## Exercise instructions
The answer must consist of every line in the records below that contains the string "models".

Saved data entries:
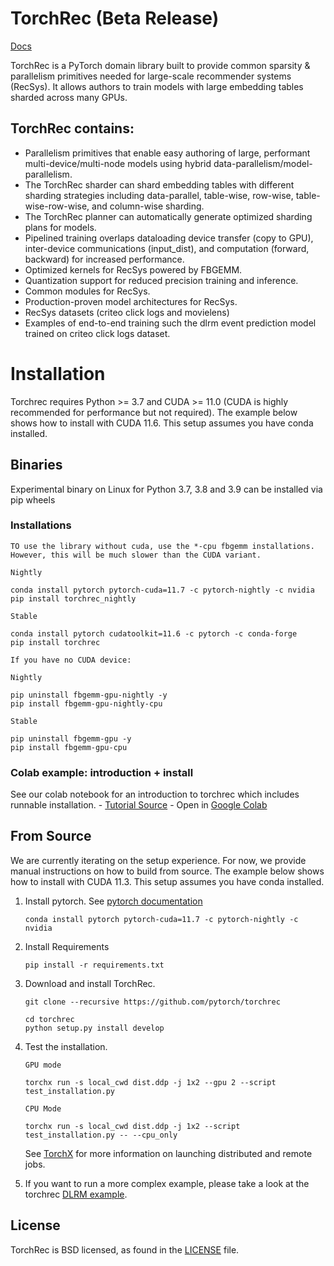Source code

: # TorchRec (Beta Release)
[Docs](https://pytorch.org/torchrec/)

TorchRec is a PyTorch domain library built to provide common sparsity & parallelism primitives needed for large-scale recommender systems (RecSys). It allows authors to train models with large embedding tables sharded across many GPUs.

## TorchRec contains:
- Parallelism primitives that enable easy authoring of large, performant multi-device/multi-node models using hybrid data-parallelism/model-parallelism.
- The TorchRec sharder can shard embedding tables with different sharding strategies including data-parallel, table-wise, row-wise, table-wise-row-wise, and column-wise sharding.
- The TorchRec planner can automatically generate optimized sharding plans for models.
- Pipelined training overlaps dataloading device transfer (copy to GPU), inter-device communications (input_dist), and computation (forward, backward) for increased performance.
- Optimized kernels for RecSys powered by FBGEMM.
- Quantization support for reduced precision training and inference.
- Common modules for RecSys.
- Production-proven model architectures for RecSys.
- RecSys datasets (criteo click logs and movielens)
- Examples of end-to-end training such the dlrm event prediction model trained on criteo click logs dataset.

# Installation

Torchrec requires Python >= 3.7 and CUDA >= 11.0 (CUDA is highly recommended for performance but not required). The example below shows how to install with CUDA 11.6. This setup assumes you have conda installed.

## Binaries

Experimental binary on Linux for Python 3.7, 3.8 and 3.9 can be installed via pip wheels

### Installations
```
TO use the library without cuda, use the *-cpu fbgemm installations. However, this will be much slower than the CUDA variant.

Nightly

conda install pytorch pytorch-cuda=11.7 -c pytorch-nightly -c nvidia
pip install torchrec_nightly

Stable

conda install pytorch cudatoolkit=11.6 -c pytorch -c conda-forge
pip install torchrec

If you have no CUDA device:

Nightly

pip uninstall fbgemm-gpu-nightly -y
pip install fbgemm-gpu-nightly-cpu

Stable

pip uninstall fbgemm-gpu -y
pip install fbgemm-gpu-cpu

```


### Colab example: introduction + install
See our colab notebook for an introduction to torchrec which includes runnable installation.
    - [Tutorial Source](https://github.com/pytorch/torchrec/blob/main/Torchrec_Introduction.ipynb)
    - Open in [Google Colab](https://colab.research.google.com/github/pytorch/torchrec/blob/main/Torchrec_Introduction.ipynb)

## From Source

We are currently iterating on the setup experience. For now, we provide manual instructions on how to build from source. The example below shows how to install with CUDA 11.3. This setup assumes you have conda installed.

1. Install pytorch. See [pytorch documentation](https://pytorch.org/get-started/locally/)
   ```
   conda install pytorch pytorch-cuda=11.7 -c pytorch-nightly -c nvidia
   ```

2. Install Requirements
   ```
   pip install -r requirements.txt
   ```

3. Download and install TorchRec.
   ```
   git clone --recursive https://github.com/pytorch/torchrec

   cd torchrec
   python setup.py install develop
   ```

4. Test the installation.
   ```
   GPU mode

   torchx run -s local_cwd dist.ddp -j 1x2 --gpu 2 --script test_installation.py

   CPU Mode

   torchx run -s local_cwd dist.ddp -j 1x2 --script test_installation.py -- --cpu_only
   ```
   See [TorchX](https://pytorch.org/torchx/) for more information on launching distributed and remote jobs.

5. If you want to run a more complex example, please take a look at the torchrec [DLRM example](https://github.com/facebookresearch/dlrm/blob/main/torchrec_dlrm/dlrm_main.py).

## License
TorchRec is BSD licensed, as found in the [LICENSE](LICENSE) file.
---
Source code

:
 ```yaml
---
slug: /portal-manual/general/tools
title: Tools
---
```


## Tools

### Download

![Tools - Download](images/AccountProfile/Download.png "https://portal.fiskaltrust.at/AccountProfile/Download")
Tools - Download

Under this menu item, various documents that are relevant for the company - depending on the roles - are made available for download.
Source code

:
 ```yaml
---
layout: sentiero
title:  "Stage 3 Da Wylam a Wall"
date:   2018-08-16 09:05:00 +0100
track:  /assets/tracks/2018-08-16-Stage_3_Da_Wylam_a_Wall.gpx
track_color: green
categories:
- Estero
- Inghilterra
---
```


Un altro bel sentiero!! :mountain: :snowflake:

## Reply
TorchRec is a PyTorch domain library built to provide common sparsity & parallelism primitives needed for large-scale recommender systems (RecSys). It allows authors to train models with large embedding tables sharded across many GPUs.
- Parallelism primitives that enable easy authoring of large, performant multi-device/multi-node models using hybrid data-parallelism/model-parallelism.
- The TorchRec planner can automatically generate optimized sharding plans for models.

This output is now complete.